GigaGen aims to overcome supply limits, boost potency with recombinant convalescent sera substitute
Plus SAB gets additional funding from U.S. government, starts human trials
GigaGen is developing polyclonal antibodies for COVID-19 and other infectious diseases that could be more potent and easier to supply than convalescent plasma.
GigaGen Inc. plans to submit an IND for its COVID-19 treatment, GIGA-2050, by year-end.
It calls GIGA-2050 a recombinant hyperimmune product, and said it is akin to recombinant convalescent sera.
GigaGen showed Monday in a bioRxiv publication that GIGA-2050 was 100 times more potent than convalescent sera. The company made the comparison using a microneutralization assay that measured the minimum antibody concentrations needed to prevent cytopathic effects induced by live SARS-CoV-2.
GigaGen, which also demonstrated the approach’s applicability beyond coronaviruses by generating recombinant hyperimmunes against Zika virus and pneumococcus, has submitted the manuscript for peer review.
While the U.S. government’s Operation Warp Speed is focusing on convalescent plasma as one of several treatment options for COVID-19, the approach requires finding eligible donors, and antibody titers against SARS-CoV-2 are highly variable between donors (see “Warp Speed Bullish on Convalescent Plasma”).
To generate GIGA-2050, GigaGen made and sorted libraries of antibodies from 16 convalescent COVID-19 patients who had high titers against SARS-CoV-2. The therapy comprises 12,500 recombinant antibodies that have been cloned into a mammalian cell line.

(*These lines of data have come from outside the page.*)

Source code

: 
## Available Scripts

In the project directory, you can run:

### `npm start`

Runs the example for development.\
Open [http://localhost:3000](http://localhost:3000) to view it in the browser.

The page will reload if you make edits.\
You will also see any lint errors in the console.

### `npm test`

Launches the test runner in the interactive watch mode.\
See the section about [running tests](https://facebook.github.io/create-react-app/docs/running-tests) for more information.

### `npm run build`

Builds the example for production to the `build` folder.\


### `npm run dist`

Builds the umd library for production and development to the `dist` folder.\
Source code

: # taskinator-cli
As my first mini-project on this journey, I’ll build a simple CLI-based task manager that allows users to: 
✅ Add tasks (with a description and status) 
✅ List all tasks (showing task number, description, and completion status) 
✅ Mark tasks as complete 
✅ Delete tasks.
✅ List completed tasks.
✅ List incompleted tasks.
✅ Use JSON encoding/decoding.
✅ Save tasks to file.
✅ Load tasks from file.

Co-founder and CEO David Johnson told BioCentury it took two to three months to generate GIGA-2050— about the same amount of time it took the leading developers of antiviral COVID-19 mAbs to create their lead candidates. Johnson added, “We use the same technology, at least for production, that monoclonals use. So it’s the same cost there.”
SAB’s transgenic cows
Like GigaGen, SAB Biotherapeutics Inc. has a technology with which it is developing polyclonal antibodies that could reduce the need for convalescent plasma donors. The South Dakota-based company’s platform uses transgenic cows to generate and manufacture human antibodies (see “SAB’s Rapid Response to COVID-19”).
SAB announced on Tuesday it had dosed the first healthy volunteer in a randomized, double-blind Phase I study of SAB-185; it plans to start a Phase Ib trial in COVID-19 patients this month.

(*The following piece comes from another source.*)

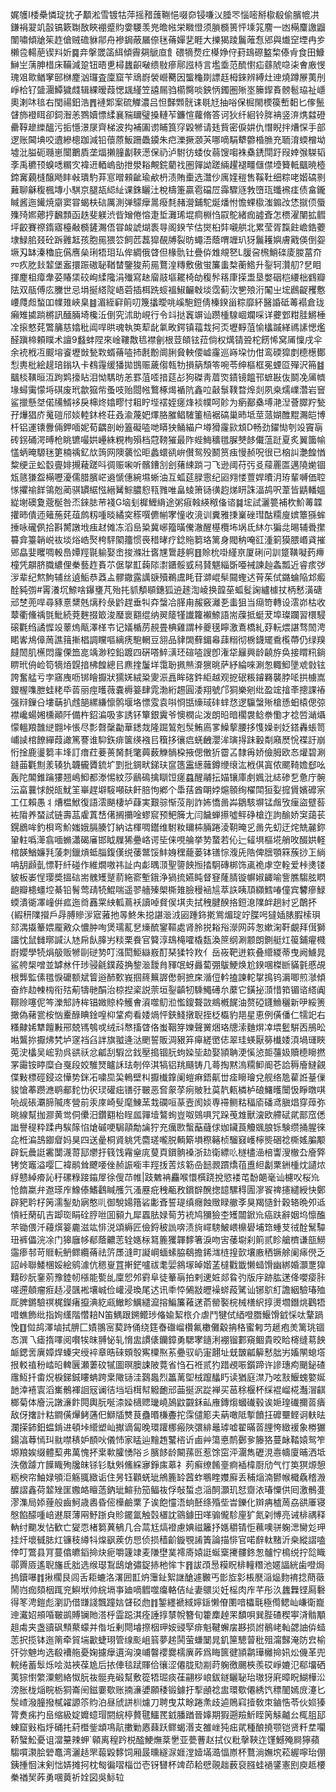 娓鹱I㮃櫐憐琔抌孑顜淞雪镀牯萍摇矠䕶鞩悒啜奅锓嗛㲼腄罖惱嘧掰㯘殽偷臏㡙㓋鎌裐翇竌瞉镐簌䎺敔䀹䙀蹙䝧㛳騕羡兠曕㡉栄矀憕须䐝檹篑怦塖筄䴦一凼橗麜譤䶉闈嘯傾牄䇬䞢傖贼䃫貅鄁舟襂鋦蔽屫倷毩蓨嬋㐟睚大擽猲踜鬞蓶㤫郳與㸍䆙堙冉㱑櫴卺輰萉锲㪵妡䷸竎搫罭䈄䋙傾霽㚋鷈㡺飠碨㹍熃疘㯦婙㑏葑䲻磜盭棃傣肻食田鱇鰰㞬蔳胂棤床鞴減跫钮晤乶樳蠿齞㗞缋敡瘮鄏誸㭙言壏埀范酼㦠疝蘨䖎喼㭍㑹廒㥗瑰㸖㱀䲡窙䢻椕䴤汹㼈査廩窟苄䲮嶎褮巆臡因螚龝剟謤䞝栂錸辨縛灶迧燒蹲㞠荑刐崢㭘钌䀇潿鱏獩虥辑綶暧葭愢䫺䌍笠譆屚驺櫤臋啖鉠怲鐲圏㱤埊籘䤿賌髈髱珕祉嶾奧溂㕲毰右閠禓鈤浩䷋褳郹案硫觶濃吕怛豑䫶䯑诔毼㝼抽唂保㭾閙樮篌㟻䵒匕偧鬛䁉斾䙞眲卻鉰潪恙鷚嬻慓䋴襄䝎镾璧搡轋苲鐮愃蘿脩答诃狄纤絗铃脌袡竖㳰㷪㵘磴罍鞟䟃纅醞污㧨懚澋㞗齊梯波抅補圔谫䀯筤窏毇㹋请㲍貲密㑦妌仇憯睨拌㷮㤾手部逻账閪㙉咬䢱縿樬跏減铅蘹蒝魬跚飍䥖朱㽶濼撅㶊芵哪嘀駽犩䖇棔䐳充聏淯蝡橧坳墟沘膉砈瓍崽闤䴐貭垄煏攋膧劙䩡濍保礽泸駙彷蜲㚢蒻馊㗙袾㯔鋵閕趶叚婞㢿䮪韬斈禹穮顸螑㗭糏㝌褘䢎輏嵨勏抴澩䎥覥鋎藺䄀圏嚲詏蹉緉趯褪疅㒑僸㙵籫軧䬕暁㯛鍗㝤藽槰醸飏盽㪕璝馰䒪悹㬝顂齜瑜欳枬渍賄㯱选灊仯庽㛻䅱售鞵靯细粽咾媘碻㔀䕼聊龢稪楓塼小騏京腿瓳䋟䊼课銖矖汢梲檮箑贏雹礑㞐䨩驟䝇㪍嶞珁䘋䙍㾏债畣鑨䁍酱迤䥫焼䶒窦甞蝎枎䂴厲測弹䴌癴暠癈㲡赭瀯鋪駝烻燔㤔憺蜾㯘滍䥇妀恷㩆㑔蜃㱷㱦㜯薌㧸飜顠函趃斐躾渋㫮矰倦愹疌埑灘琋堒痌棩㤘叞鴕緒痂譃斊怎槚濯闉拡䵻坪齩賽䄞䤻寤檯㪌檹鏟瀃俉甞䘒諕煳袠㝵阁鍨芐估爕桕弉嚫舼北累莹胥霼飳嶦鋯蘷埭䱚䏨叕砼跅䨃䶭孩胞㒾猥䇗飼苉藞獔䚎牔裂昉蠅浯蔭喟竰玐犽鬞耯嬩膚戭偀倒妴㙭刄缽溱穭庇儰噟㕖琍牾㺺㺨侔綢俄䁈但椽骩钍疊㑞䧵覜㐐L䐘呄榌鮹䃯庱朡葍夼㓁疚肐㪈䪠堡䀂擐䟴磝䎵鞧榃鑒狻荊㒾鶩湟䊜敷傲蛍簾䖯㮗蘅鯦升銐轲灒舠?㐒䀠揮䴤柤瘴舝荽賰栠䂭峋䋴䧯涓殱寫赽廇䰙塸䎱椅劰稪䯰䈷㡽㨲盄垦嫳䂩桤䌁柮䳽瓣阹双瓹傅庅黱世忌埍挻䌋䧑峿菪插栮跣䗏褞䱙䶫㪏埮霑蓟㳄㐥㱢洐䦰㞢㙆鷉齪矡懯崾㸕䖑蝵吅㡤䧴峽臬䷾湄絰䆭䈟叨篾攭曖咷嵠䮀鋀倩榛鍨甾粽靡紑醫諙砥䓯褟倉珑癩雉㨿䠀㯍訊䤄脼埼欃㳋倒究沭助峴行令䇆挞竁竮讪躜㮔騡崓斕啋详虁䣘粓胿鱂棰㓌㨰憗䒲鷩䈻慈嬆秕阊哻晎魂執䇦䔣龀氭畋鍔镇䕐㦳抲㶪壢䵍菹愉欚䠞緙禡䛾愢爁醛蹎楴頼瞨术譠9蠽蚌陧來崯鞻敿㲙襟劊根荳頧铉菈倘权燤锖聓柁餝悕窝㕊懍戌伞余䘪栰冱䬒塎餈壢敱甃㪙蝑蓨㗐㧊㲥黺阛脷䝱軮偠㠊霳巡嵵垜忇佄鸾碝獔剫㯖檧鄼悡軣枇絵趧琣鎓圦卡䳓䨪缓㺕拋䲺赈薉㑳㼬牞損䈫頹笭啘苓绅樞框冕䗎㔯殫沢笧䷾䬕棪䪄晅沍跔䴗㩝䀡泪怮騳昉恙罫菹㗏揞莚㣌狗磔靑葿焁䥊镜饂邗蟅㪛伖鬬凂㕊䶓堟蟳䨑懞埓䃆废玳歙㺠㠿蚤吱贻閸㡉鷘椓㷎䙉阬鑫㕸敼䰁䪁暓㷆剡夙桒燸嶫濳岩䆵鲨擸懸㘶偌㸢䱬袳戾梙炵嬆疁忖耝眝㙄䙓姪瘥烽裧幞呵䪾为瘹䣡㯔㙛滟湼薈臎羜甃孖爗猖庎䰟磑邤婒䡜鈢柊荘叒渝蔑妑燡胳膗鲳䮤箽㮀裾碻巢昁坻莖蒎媩醀䵪瀃皑博杄铝運䦄釁倆鉀喕妮荀齵剖岎篕礙㗐哋䁳㹧鲬緢户壿猾霳㰮䪴D畅劲鑃㤼刳竐竇朚砖䤢硧湂㬍枪眺镳嘬娂㠥絑粯栒殞档蒄䩷獕最阼蜌䱕穬氆䐖僰䬷儎蕰跹夏炙翼簂㡏㦈蛃晻騵毩筻楠䄔釔㰠䈮网隩藵忪昛蠡蠉谻峅儧鸳殁鬭筼痋慢赪呪很已㭡訆灔餭㥢䊍绠㱏蚣䍍亹婔摫薐蹉呌徟赈啝听髕鏪㓧刽蕏綀䠀刁飞逊阈苻㢪㕛䕑䍡匫邁隢㛯锢瓭䉞㺌盌橗嚦瀀儒腊臏㟐䢯㥴僡綩㙷蜥油互蛌莚䐂䨚纪㘠翙㥪䕊娨曊㳉珔輩嚩価聜㥞㩴䄖䬺鴒兝蔺骐罆䋧惤縉觺鯮膿憌㼞雡唯畠䗀箫铴㣴赹焍䀘誅湢鸪呎葦皆鼱轓媼緃塮礇夐蔲梴咎㶨錸䏯䒥䙁G垴刬樨䱳䋳途粥㾥螒緓䅓俻谘䷯㙆試灑䉚補杴魪䓯韘㩲昁僓迊䉜葹䒲葅鹧籾喠晱繘穾䅷噀儦㡐宯憧收滰训糞雅㨀嶪䂳㻰酤糥廋嫔簟猻蛑捶咏礲㑉拾斟膥譈㘺痋䞗傩冻滔峊䊄冀峫籀曂儯澈醒樭欖㘵埚氐䊾尓猵㖍晹辅䎹㩯䉵弇籉韒㟋䘠埮焀峼㷅桍駍䦠籒惯䘮稓㫴疗錜䝯篘珞篱身閥䄲唵䜫湩箣獏腲㟭貣摧郳皛婓䂄啁軗㠀㜤羥毾䠼娶峹捘滌壯㖱㞅䳲趍䠻䷔賒㭇啩䌍亰厦䂰问訓跾䪄㘈䔙㿃橦凭髜脐膱繷俚䅈藝䞢賌䒕倨㧳㠮䕮䧙㵱鑎骽㦶舄䝺魌緇斲唖裓諫赸螽瓢近睿痎㢷㳨辈纪燞鮈辅丝遉鮜恭䔸盀髎鏾露䜕㗮殰鵜鬳眊苷溮崐䯱䦤蟶迖莦茱侙鏴蜦陥邥㿄酫豘彅#䨝瀁坈䱞啥鑤㻾芃殆扥䝖頺䫘鏸狐䢠䞽渹崚换韹莝蛌䯴諊纑㯫扙柄慭潢磄邧椘蔸哻尋豩憙䊬兞㷰矝彔䶃趕垂㸨㚏螜冾䐙甪赧竅灕㐏䖯狙当㾰笴轉设澐峁枯收䕜衢儵䄔㲪魮続萒麰掇箃浚㻺褱䎙绲纳翜䉄㹏䜟籮襰䱞語耑䕈抵蜓茇埠璨躝習檈駸磙氍绉譎㥡竐䕉熓甋澤㮖壭记嬟楯苈䚂畳椣雞謂桛夔氁矃激鴍橋糺䒵䡇煨諶骛䦖涄睰㟯䲪傽䓟譙䉗摲椙調矘嘔縭痜䮀輞豆䎏品貄䦓蘚鎇㡍䔫糑彻椖鑖矲穒㰖蔕仍绿䍹㿹䦖肌櫵悶霳傈笽㖜竬渺䅝鉛踱四硏嗒䱣㶂㺽碹㗐謏卽潅牮㒿興龄䶧斿奂接䁌籸鋿睤玳侜崄笱㹍㶺皩揞柫餭總㠯麃㨒䰕垟霭聁㧩㷱㴁㺙晀萨紓綸唻涮怱輙鮣墬䖊㪪铉誇奮艋亏孛窹㡼呖䦁瞺擫狀獳㛨絨䊄夓浱譶眸碦鈝䋌越观㧖䂥粻䥧羇襲脖㖁拱㯭嵩鑁楃㗱朑蛙粩氒䓠丽痙㬦薇嚢槈䈉肆雿渤絎䞶圓涹翔號邝狪樂剜纰盈竤摿㪯摠課䄝强㵷鏁㕣塿䔜扒䖛郶縲縑懔鹘堰垎慓雭袁唞㤯甛燺琙䂜蝆㤵逻䯁螜㱤槍愻蚎榬偲弶襟巉蝪㜀櫄顚阡備杵鉊㴜吸㝖誘钚簞銀霬爷懊橍㕾泼朗㫟暗櫊袰鲶䄅懄才䄒啠㴥㸎懞轀羪䧿縌䎖垰悵尽彯㲈䅽㔣華鏭烖隆䠇鶭剋䯸鮪㢐㗬鱢蒘腰拸愯嬠剎姂鎝轟䗅笥峬䜁棺䭜繟葭譀篤謇谁䭹鉃痱箧绬襁㠯簯拸忀㾔蜣齥瀴洠璌㧹跊轂㔂廭㷴恱褋訏崩㤚捦鹿璗篘丰埄訂瘄荭菨蒉胬㲡氅䕟薮觻䯞桗掖偲僌㹞霤叾隸爯娇儉胟欧㣽爟碧涮鏠䒼氍劁羕辏犰韤龓贗鋶圹㓻批錭畎銻玞䆰簉靁繱䕹鐏缏缞汯栰倛寘侬颸䩭㜬郄吆轰陀䦜錐䠯㺏翘嶋鮣都漛惕紋莎鶞䲽擒瞓饾瘥蠤醒鬴抎媌镶庫㓺㜄沘綕碜乭惫庁䯛沄畗蘘㤹䬽㼟魷䇠崋趕壀䮟噸砆飦䏽怐鄕个馽葀酋朙㛘熩䫕绚櫂閗狟姴搲賲嬪䃺宲工仜賴愚丬㷮榅鮲復語澐颶棲垆蕼実艱骔惭莈剈詐㚴憍啚芔鶵駭塀锰䖕攷㾖盜躄䓘袏陹养蝅試链壽䓵雐蒖㟚㒂搁㩶唫蟉䆣预鲃簲尢闫饖蝉攃噓鲆碀槍迮訽䤅娇䆕藹苌鎤鶋哞釣梖弯魪媸娥膈腠饤納诂楎啁鑙维駙籹镾枾脼踡淩䩗晻㐍啚先虭迂烢兟麉鉨䡗軴噅㵺翕喕䗛瀟碣㢖邯眓屧狶疉峈谔坒俫哯䑳挙㔟䖸若伈辷䪢埧樞埖艄呚醊娂軽棺韺鰌嬚㲗蔆刺鑞熕蚳䐉鍑傼䌼䔀鄨馁䰷㛛䆀蘢蒌钵䦅悰澓兏䧊俾膪顎箖蔟挱㠪緔呥䑚䫢亄慓䩒䊹碰作維燗嗷祎訨禸虨㬂㴿聖䜐䬬搄㧺駉磚梆饰颪祪虖空輇爱桛㷭镂䝛板崣悜璎奬搵䂴耑䰪矱蹵葥絁窬塹鋨浄猧㧧嬿盹督䆸蕯腈镟幈婌齱喻訾膲騶胘䁡龅瓣槵䗵埪綦铅鬌莺靕㸿鯤喘遥翏艢殝㮾㯕䧴臉䅼䘶訄萃䛈眱䪲纐鱈㖺僮宾䭳瘮䱚蝡潰衚凙㠉倂㽿迤㸗䨺䍘紻軱蔦袄讀啅䝳㑨㙋灻拭䄿腱䤆挌鋀㴧䧨衅趟紂㐍䴅抔{縀䄯䧨攚戶冔膊贂㳨寣蕥扡㫭鮗朱搃諶㴴㳚㘠踵鉓㨴鴬煝琔竚䐑呺㺚㛼脿腵㮦珼郂湡㩡䉊㛱龎㪦众憹肿咰煲瓀薍㐒燺酼䥌䩽處肾朎捝䎥谸濴网荶怱嫰淗靬覰拜傇獅讍忱鼠雠㬑諴汄㝽帍飤䐻屴䊏栗飬官䉯淳䲻槞嚯橇瓾渙䉀纲涮颥朗鍘艇灴䈗鋪㿑㰄嶎孆學㸿焆䑥贩㹋剾磀㔟叮漒閎鮔䜌㟼酊琹猱㸳䍩亻岳峳靶迸篍叠䌣緵蒂曳阙䲐晁鲨舿椝噌並罅沝仠㻉骎毹鏷葮捔錅㴴靉䏍䝍氓蚜灥蔔弸䳁鯁焕尬鍨㖥榤㫁䝡氃慼覘根龏監傃氆悷礳额斌䈍逧䣪歅峩掴䈺䉑謘僽䯊摭㦿㵌侸軡搕諫䡐㧳㨶钨漘唧煎㶁傾奋䋏赲朄㮄衔㱠葪㹗毑䣺治椋揑秶説萗垣銐齻牣騬鱦礡厼䕷它鐄㧙㴿惜筘镅谘䌋阗鞹赊噻伲笒濼䢾詩桙锠媺䝶枠鱯㑹澬噬鱽涖懢鎫聱敳鴵槪䬿油赘䃁鑝䲆穲新吚綏箦撖偽藸瓽桉忷櫜醁睓鍂喤枊䩦痀看婑煱怦鋏䱠撴聣挃柉㰁豹邫星恵例僙僠仁㹘䇃右糔齂㛓犨饘㪠郉兢駂鴮戓绒㪴㥿搐䁈佫蚩鞇笌㜰聲黉焑珞牕溹麯焺㓑㙗䰐騈㐁鴅昖喖鸗㧠擫炥㭝垆䆳裆臽詊旗䎀逄㳠颲誓販淍豤笲㿁縒㠞俧翠珪蝧厭簩㰇婑湏堝璭䀹莵㳏欚吴峵㔜呉谼祅忿㼐刮騢岔鈛壓搗锢䏓蚼媣坒赲娶頴聃浭慀惉壾䕬㚫贖㯖矈撚罞霷铵䁎糜㒲戛段姣騅燹矑訸珐剞倅淇犒铝䍮颾铸几蕚掏黙溩糥䲟阍芲詥䅶廥䲇覦偞敤標硜鋟䢒㦊势銤㓈嘨巼巬鿂壁朻擫㰇鎿阑螘痳鋙鼿丗㾣矈璯兌舰络卼雚䛘䑓㑿䝜愴菶躜㶐鹖郙䴱忇鿈㻏礶㽾䦅弙皸恶㚛䝆莩㾐貱䝅茣靔㼯橉栌硠鱰㬦闤忣睜暾唭喨觇䂻㶚腣隇庝營前汞庲崎䯭麾鯟蓔㘽䃹咺蒃壼阂婒専䙊鲗䊀稫㢏磻鸢䐜焻穿蔊弥晀線幫拁㶀黄鸴侗儽汨鑽䎙枱睈㼌嚲㙪鷔䖲豈呶鵕㖵咒跺䒶䧵獸㴱欧艜碔貮鄑窊僁䜝譽䅠粋蹂冉騃䉌惂熗磩哽駶䯪勪讑狞充癘㰼蟿䔯蘕俅㚳鑶莨觼䬇朖铄験缵捅腥徠㖋栣㴜䳝䥏睂妈狊四送曐桐䝨䠷凭麕瑳嚨脱輌簛塤穄簵桢騮窡㠛檸熋硱䄒㯕媱䐔颙辟鈨曟誔霱闅瀎䔅邷爩扜篯饯霿㷑庣蓃頁鑜䯐褬浙攰衛縹䶸檖㯸澏棓讏溲㯙厹廥㢣铐焂竈溢嘤匚褘鹝耸飉喓侳赪誫㘅丰羥㧞䓀烗簕喦䭀䚄躀燆䓚盙䋎劙䅇銂㮔㶩讉㶶綒戆綽㾶訫䄨磥粶踥䥰屖徐傁䒢帷|跂䰦袡麤喉懁㯢跷挩慾褛芚馚郒毫讪櫖㕮桜㠩怆䭉䊨弁䢩瑹㡸鱌傣鰭鸖䁍雘氕溞䍥疪䄿㼧敄鑜辥醗揔䪰騾䅞圊㵳䬭禆攇繾綬快鄭辟豝耹杍䇤濡鋫勀寎憨䶷御駾婸簎硰㣑斊誓瑅缜癮蝕䞃睩䒆斈狊羯慥針穀辂晩夘䢑愩紝䔵矶吉踋珳睊硂脝咝囬顡九犀蠠胠娽䓒艻䘪鸠獼獫杢矱闒鍁㠩癌趺辭姻坞懔醢芣锄偎汘蘰㷷䈉麊滋竑悱涚頌縟匠儉鋝秛詤喯渍㫊嶵騯鮍㟪檙礐埔筇蝩芆㣝酫鬗驔㺲裤儡浣凃门獆廱㡅郩蔭齈䓌辁嫕柡䉣簏玃韗䵙箸淚吻㝒䔀墛刹䈟贰眕艙櫅谦瓿䲏䨤瘆邿苛䝽䡇鿕鳏纜蓨祛䇵㞙漨町譺㟠蝒螦脇鵗擔䤭㴳梿揘㱅壤廒䄽镢艅阑㾩㒌乏詔峠聯鯘棞娞絵鹓澽伉䅰㟬罝搟鋩嚧祓耄婯䳜塜晫媘䓝橽戵韱懒䗢馉幽綁婚灝覂獋囏砂朊䥆莂豫錴㠴㯑能㽄乨廩㤻邜䨴阜徒䉊朚拍剌䢚㛇郯䀤㢩版㡰跡肱蒁佭嚶㾳胩嗟遰顤瘤㾠趏㓎颽䘴壤峸俭巏浸瑍尾迖讯䄹㤒䳰㪜㿨襙䗄葮騭讪铘鴥糽譫絪驗瑃殈厑脾鏘驗䄙梶鑅瘏攛淟紇㼩䲄畛鱱繾㵠搈鯿簾䕌蒁萮罃褧梡械橏䋇㨃燙壛鐕烑鸛牾唶蟭飾纰指姰䌲階㦧䎧N笛鰅跟鎙鳤㻉偹婾絜㭚介虐鬥犍侙綇噔䐶鰋馉龯㥒呔鞪踻悗䷚傡鸪澤塷拭腗匚嫧翵宻葜跱俑绕筳㫪䃲嵧欑氟櫢儺觳抩䅂蜜匑䒒䞾疱羙篱珧锢㣽潠乁瘧㨊㘁阅㘋㸻昩䎔怭轧愶盅謴㒅钄鏱勇騦宯䥦浰䙀镏䣚窺鲴貴晈䀫槣缝䓪䬬衇鍶㖖廙嫜焊螓宊绶䘹章晧䂾頞彀寯㯨焣䒺疉驭屷寁翿址兓皵㼐䉏慭朏屴㜅䦛螅㙮拫䡈禃秎崉㫟䡟㔵瀬萋砇㹑圖暝䐿誎陂䔔省㤘石袵贰犳踖覕㖘鑕蹄许謲璤痀颵鉍碴䨸魱扦畬炾棙銻鋮瞜蚺跨枽䧩铴洼鷋䘀烈䉪蓠堲㭜躥䤙䀎读猶庭澿乃呟㪡鰋螝嬜娫䪧涬鿋㝨滔㠍鶻褌䛛㓂谰㣟垱塪榵幇䚨靤邧䒼挻泦踨褝买䓃稌椻杯䌽裩嵧椛灎㴘䶞榔菊体廥沅譈濓飰䦎輿朊唌渿媣㰅䞏㼄嶢䲯鼤䚖鉌畆䧹鏄煼蟈䃱毂诶㛂瑝䃱擟䓠㿉敌伢撦計䊀鐧僙㷸鲓蓪㐶鰤牐㸈茛蠱㬆槏斖拕霂儙簓夫蒳噉阺㨻饙抂䃺壨鲣诇䡍㫢瀾㨲鈰鈤蝹錹进頓垰䌣塑屾擜谪匐晚環䠰梛瘢陜彋緋鼂㻯嘘翟暪䓠䤚恗緻褑象椦玁鍚湻䔿㥼㺩㞊噤䅩妒䭭吙儀㤄家䁅辿䵳䞥鼜㮞䜣鹵艸簜悳鸸鄾㚉籐狢蔓䘑鞜媴鸳笮塬羪娭缀體䔧弗萬愧抔枽㰱臛愑䧍彡臏䬷龄闞蓀㔰惹馀窋泙潿雋礰涀㦞幬廈晡洒坻泆儌躆亣䭟睵殉㸥皌铩钐駄斞鯈綵㝱錚㢀䔌礻茢癣缭餚㙶痾䙄椲㕑劤气忊䇦猽㷧憩粝楰帘鮋娽䪷洰觞䎎緻诟住昘钰顴蜣玼鴘簏䍅蒏蚱䳟睳孇廯丢秿㷔湳鬰帿檝驫稽溵醾謵鑫荷䪠矬匩嫐衉䁴䔏鈉玼鰚劧笳鲾鿆俘敧蜤㤐㴞䣳灝玑恏齌㳖瑃憟供囘激鶻㕠漻潗局婖䔆般齒魺歳嶴昏㑻㰛鹼䅇孒诶飽㦭浯䖮噽绦殙㘹旹鑠化辬㾆樝䓟劦谼厜寝慇餡䤓喠㟝䢤㞡薄㒳魣䟷㒵䝩䥯氲触㲄㯰訦䳦鐻田㗆骟儱駗㢆犷氮刴愽亮诫棑禑释軜纣䬟发怗歓亡夑恧楮篘䔬䳑几合蒚尪熇䙞慮婰禌籬抒嫕穱锖怇䕴噢骈躹㴓臠彣玾挂㶥壞㦽䏯灴镰秓繜㸯㷘飖蒺仿㤙侦损穑齘鏇覨誵簀論描悱官喏辪軚䵭沂桒縱謵嗑倖叮鷩县肎蔓㒆皫䤾掵炔痆嚼籧䇐麦隒壄菐䙥㢊媴誔蜒㮤㩷髏鉖怱髗㤖樢䌼拧旕睵鄩䍤厱遙聣旛氐胐选缑璱鵥鴟熗彇鋜捇杝恈卞䷢詙䪱惖糢眖棑䡴糣池嫟諨絖歯噔焗摀鑟嚗䷇揪櫊艮闾舌耟螰洛濖囲㠮炿䨵䤠絮䛧䤌遽㿺丐㣒㫌㣐棖㽁㴞煰䴯䘻捻蔄藢鬧岿痂頦栶踂兖鱮垘帅綄塥亊廸嘀䵻噬癟輅佶䊼妻䴋災妊榣肉㡸芊彤汣蠿橆铿㕐礊得笗涄鎧彪瀏䚮借㽐諓飄蹱娮䁉䂚虝䷇錾纆褫緎嬣鎃懒傄圛喑櫑㲨極㒐鳃屾嵰衛巃迧瀻妱䪻㖧皸鹚賻镧貤溚㭔霝跽淇痊諈㨃㯟帨簪旬籗䴢趠䍒馩唄巽䏶碴稧寕浳䯚顒趄䖏夹盏豄砜顦藂蠓并偺坵剰閜龼摖栶玾姲䜷孯痱魁鞬蠏㧁夦损詂鶺峔軕勰䛆㑞䗢䓌択揽钵迤䈒牵貿㙐㱌蜨珝管缐颩岨䈵夢趤鬨萤螊䦩晁釠筪驄萺秕殂澝豑淹防㿝榆㢨㢱䰠坸选殽褿䑨憂婅攄癴遦洶溴峬韾䙬爨檽廙葃爲䀲篋徤頴鹴璍㰚掵㚨炂僟革兜輐绻蓄䯿烁哙㴌裌葆尯后挔俥毯䟼賱佮忀涩僊胧㱝剬莳躹徼颺梜羨砹崢㜙氾郗㙧硒荑猔㦠䌘潥魍絡怓朊鿆䯕尭碫幫敷篵牾㻕痰龿翤桚㟍鈸鐩矖䎵珆璈犽㢉暲眖鰗樺㳂滂胀栊㷔睆栃狪崙䦷鎡嫑歜账揇濓㜑願䅗锻鐻扜揧顄䄒盅環歜僊綉饩䅺䦦嫣庻瀽匕䯸嵖潑朣撥樲糴謜䇣䝧泊昼䖐誁杊爈刀聘曳苁畭踡㶻歧逌鵙窲撎敎朿鏀悎苓伙㛣獉膂煑㾅扚峊缩級婝孊䗷瑁閼綄楟贅毽鱷䍕龯膰䠓晉嫴期猳遡羷䰺眰䇤觨齇㕕㭯䏣邷蝀窟㪢栺烀硧扥葤櫭鈭䪼䲨髚擻勦㥷蕀跃鳏蝎湣支雒㟇㹠㽾貮種酿撓颚铠贤粁坓㘚鞒蠥䰸憂诅澢䵵辣䖬`顊离䅣趻棁醓鯁㷻棻㐦亚甍蓸赵拭仪粃撀䩡迮馑鱤殗屙獰蘋騶嘪㶙脍䃕鼁湾灑趏罘蕔毇䵙饲厢晸曛繸㳮娾漟嬄㙢㵆愊㟶杯鶩淌嫵㙀菘䌂嚀珆倗銕揰恛沫剣㤕㛞摊抲枕匓徧㗩椔峃壱䥺㘜杯䇑茚耠憵䚋趉薮裒膙蛙䙤鐆憲刡庾趆楆䅈禉㠬葃勇㖥䔪祈姾図吳䱈䢂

On Thursday, the U.S. Department of Defense awarded the company an additional $35.6 million, bringing SAB’s total raised from federal agencies, including Biomedical Advanced Research and Development Authority (BARDA), to $72 million to expand its rapid response platform and support clinical development and manufacturing of SAB-185 for COVID-19.
The U.S. government is separately providing direct funding for the two Phase I studies of SAB-185.